■ **Task instructions**:
Keep the wording of every entry exactly as it is while leaving the pictures out of your copy.
== Dataset ==
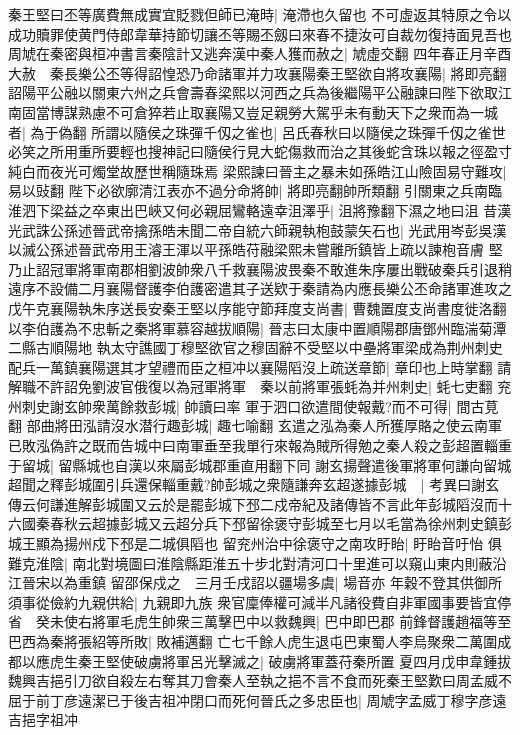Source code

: 秦王堅曰丕等廣費無成實宜貶戮但師已淹時|{
	淹滯也久留也}
不可虛返其特原之令以成功贖罪使黄門侍郎韋華持節切讓丕等賜丕劔曰來春不捷汝可自裁勿復持面見吾也　周虓在秦密與桓冲書言秦陰計又逃奔漢中秦人獲而赦之|{
	虓虛交翻}
四年春正月辛酉大赦　秦長樂公丕等得詔惶恐乃命諸軍并力攻襄陽秦王堅欲自將攻襄陽|{
	將即亮翻}
詔陽平公融以關東六州之兵會壽春梁熙以河西之兵為後繼陽平公融諫曰陛下欲取江南固當博謀熟慮不可倉猝若止取襄陽又豈足親勞大駕乎未有動天下之衆而為一城者|{
	為于偽翻}
所謂以隨侯之珠彈千仭之雀也|{
	呂氏春秋曰以隨侯之珠彈千仭之雀世必笑之所用重所要輕也搜神記曰隨侯行見大蛇傷救而治之其後蛇含珠以報之徑盈寸純白而夜光可燭堂故歷世稱隨珠焉}
梁熙諫曰晉主之暴未如孫皓江山險固易守難攻|{
	易以䜴翻}
陛下必欲廓清江表亦不過分命將帥|{
	將即亮翻帥所類翻}
引關東之兵南臨淮泗下梁益之卒東出巴峽又何必親屈鸞輅遠幸沮澤乎|{
	沮將豫翻下濕之地曰沮}
昔漢光武誅公孫述晉武帝擒孫皓未聞二帝自統六師親執枹鼓蒙矢石也|{
	光武用岑彭吳漢以滅公孫述晉武帝用王濬王渾以平孫皓苻融梁熙未嘗離所鎮皆上疏以諫枹音膚}
堅乃止詔冠軍將軍南郡相劉波帥衆八千救襄陽波畏秦不敢進朱序屢出戰破秦兵引退稍遠序不設備二月襄陽督護李伯護密遣其子送欵于秦請為内應長樂公丕命諸軍進攻之戊午克襄陽執朱序送長安秦王堅以序能守節拜度支尚書|{
	曹魏置度支尚書度徙洛翻}
以李伯護為不忠斬之秦將軍慕容越拔順陽|{
	晉志曰太康中置順陽郡唐鄧州臨湍菊潭二縣古順陽地}
執太守譙國丁穆堅欲官之穆固辭不受堅以中壘將軍梁成為荆州刺史配兵一萬鎮襄陽選其才望禮而臣之桓冲以襄陽䧟沒上疏送章節|{
	章印也上時掌翻}
請解職不許詔免劉波官俄復以為冠軍將軍　秦以前將軍張蚝為并州刺史|{
	蚝七吏翻}
兖州刺史謝玄帥衆萬餘救彭城|{
	帥讀曰率}
軍于泗口欲遣間使報戴?而不可得|{
	間古莧翻}
部曲將田泓請沒水潜行趣彭城|{
	趣七喻翻}
玄遣之泓為秦人所獲厚賂之使云南軍已敗泓偽許之既而告城中曰南軍垂至我單行來報為賊所得勉之秦人殺之彭超置輜重于留城|{
	留縣城也自漢以來屬彭城郡重直用翻下同}
謝玄揚聲遣後軍將軍何謙向留城超聞之釋彭城圍引兵還保輜重戴?帥彭城之衆隨謙奔玄超遂據彭城　|{
	考異曰謝玄傳云何謙進解彭城圍又云於是罷彭城下邳二戍帝紀及諸傳皆不言此年彭城䧟沒而十六國秦春秋云超據彭城又云超分兵下邳留徐褒守彭城至七月以毛當為徐州刺史鎮彭城王顯為揚州戍下邳是二城俱䧟也}
留兖州治中徐褒守之南攻盱眙|{
	盱眙音吁怡}
俱難克淮陰|{
	南北對境圖曰淮陰縣距淮五十步北對清河口十里進可以窺山東内則蔽沿江晉宋以為重鎮}
留邵保戍之　三月壬戌詔以疆場多虞|{
	場音亦}
年穀不登其供御所須事從儉約九親供給|{
	九親即九族}
衆官廩俸權可減半凡諸役費自非軍國事要皆宜停省　癸未使右將軍毛虎生帥衆三萬擊巴中以救魏興|{
	巴中即巴郡}
前鋒督護趙福等至巴西為秦將張紹等所敗|{
	敗補邁翻}
亡七千餘人虎生退屯巴東蜀人李烏聚衆二萬圍成都以應虎生秦王堅使破虜將軍呂光擊滅之|{
	破虜將軍蓋苻秦所置}
夏四月戊申韋鍾拔魏興吉挹引刀欲自殺左右奪其刀會秦人至執之挹不言不食而死秦王堅歎曰周孟威不屈于前丁彦遠潔已于後吉祖冲閉口而死何晉氏之多忠臣也|{
	周虓字孟威丁穆字彦遠吉挹字祖冲}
===
■ **Task result**:
Source code

: 秦王堅曰丕等廣費無成實宜貶戮但師已淹時|{
	淹滯也久留也}
不可虛返其特原之令以成功贖罪使黄門侍郎韋華持節切讓丕等賜丕劔曰來春不捷汝可自裁勿復持面見吾也　周虓在秦密與桓冲書言秦陰計又逃奔漢中秦人獲而赦之|{
	虓虛交翻}
四年春正月辛酉大赦　秦長樂公丕等得詔惶恐乃命諸軍并力攻襄陽秦王堅欲自將攻襄陽|{
	將即亮翻}
詔陽平公融以關東六州之兵會壽春梁熙以河西之兵為後繼陽平公融諫曰陛下欲取江南固當博謀熟慮不可倉猝若止取襄陽又豈足親勞大駕乎未有動天下之衆而為一城者|{
	為于偽翻}
所謂以隨侯之珠彈千仭之雀也|{
	呂氏春秋曰以隨侯之珠彈千仭之雀世必笑之所用重所要輕也搜神記曰隨侯行見大蛇傷救而治之其後蛇含珠以報之徑盈寸純白而夜光可燭堂故歷世稱隨珠焉}
梁熙諫曰晉主之暴未如孫皓江山險固易守難攻|{
	易以䜴翻}
陛下必欲廓清江表亦不過分命將帥|{
	將即亮翻帥所類翻}
引關東之兵南臨淮泗下梁益之卒東出巴峽又何必親屈鸞輅遠幸沮澤乎|{
	沮將豫翻下濕之地曰沮}
昔漢光武誅公孫述晉武帝擒孫皓未聞二帝自統六師親執枹鼓蒙矢石也|{
	光武用岑彭吳漢以滅公孫述晉武帝用王濬王渾以平孫皓苻融梁熙未嘗離所鎮皆上疏以諫枹音膚}
堅乃止詔冠軍將軍南郡相劉波帥衆八千救襄陽波畏秦不敢進朱序屢出戰破秦兵引退稍遠序不設備二月襄陽督護李伯護密遣其子送欵于秦請為内應長樂公丕命諸軍進攻之戊午克襄陽執朱序送長安秦王堅以序能守節拜度支尚書|{
	曹魏置度支尚書度徙洛翻}
以李伯護為不忠斬之秦將軍慕容越拔順陽|{
	晉志曰太康中置順陽郡唐鄧州臨湍菊潭二縣古順陽地}
執太守譙國丁穆堅欲官之穆固辭不受堅以中壘將軍梁成為荆州刺史配兵一萬鎮襄陽選其才望禮而臣之桓冲以襄陽䧟沒上疏送章節|{
	章印也上時掌翻}
請解職不許詔免劉波官俄復以為冠軍將軍　秦以前將軍張蚝為并州刺史|{
	蚝七吏翻}
兖州刺史謝玄帥衆萬餘救彭城|{
	帥讀曰率}
軍于泗口欲遣間使報戴?而不可得|{
	間古莧翻}
部曲將田泓請沒水潜行趣彭城|{
	趣七喻翻}
玄遣之泓為秦人所獲厚賂之使云南軍已敗泓偽許之既而告城中曰南軍垂至我單行來報為賊所得勉之秦人殺之彭超置輜重于留城|{
	留縣城也自漢以來屬彭城郡重直用翻下同}
謝玄揚聲遣後軍將軍何謙向留城超聞之釋彭城圍引兵還保輜重戴?帥彭城之衆隨謙奔玄超遂據彭城　|{
	考異曰謝玄傳云何謙進解彭城圍又云於是罷彭城下邳二戍帝紀及諸傳皆不言此年彭城䧟沒而十六國秦春秋云超據彭城又云超分兵下邳留徐褒守彭城至七月以毛當為徐州刺史鎮彭城王顯為揚州戍下邳是二城俱䧟也}
留兖州治中徐褒守之南攻盱眙|{
	盱眙音吁怡}
俱難克淮陰|{
	南北對境圖曰淮陰縣距淮五十步北對清河口十里進可以窺山東内則蔽沿江晉宋以為重鎮}
留邵保戍之　三月壬戌詔以疆場多虞|{
	場音亦}
年穀不登其供御所須事從儉約九親供給|{
	九親即九族}
衆官廩俸權可減半凡諸役費自非軍國事要皆宜停省　癸未使右將軍毛虎生帥衆三萬擊巴中以救魏興|{
	巴中即巴郡}
前鋒督護趙福等至巴西為秦將張紹等所敗|{
	敗補邁翻}
亡七千餘人虎生退屯巴東蜀人李烏聚衆二萬圍成都以應虎生秦王堅使破虜將軍呂光擊滅之|{
	破虜將軍蓋苻秦所置}
夏四月戊申韋鍾拔魏興吉挹引刀欲自殺左右奪其刀會秦人至執之挹不言不食而死秦王堅歎曰周孟威不屈于前丁彦遠潔已于後吉祖冲閉口而死何晉氏之多忠臣也|{
	周虓字孟威丁穆字彦遠吉挹字祖冲}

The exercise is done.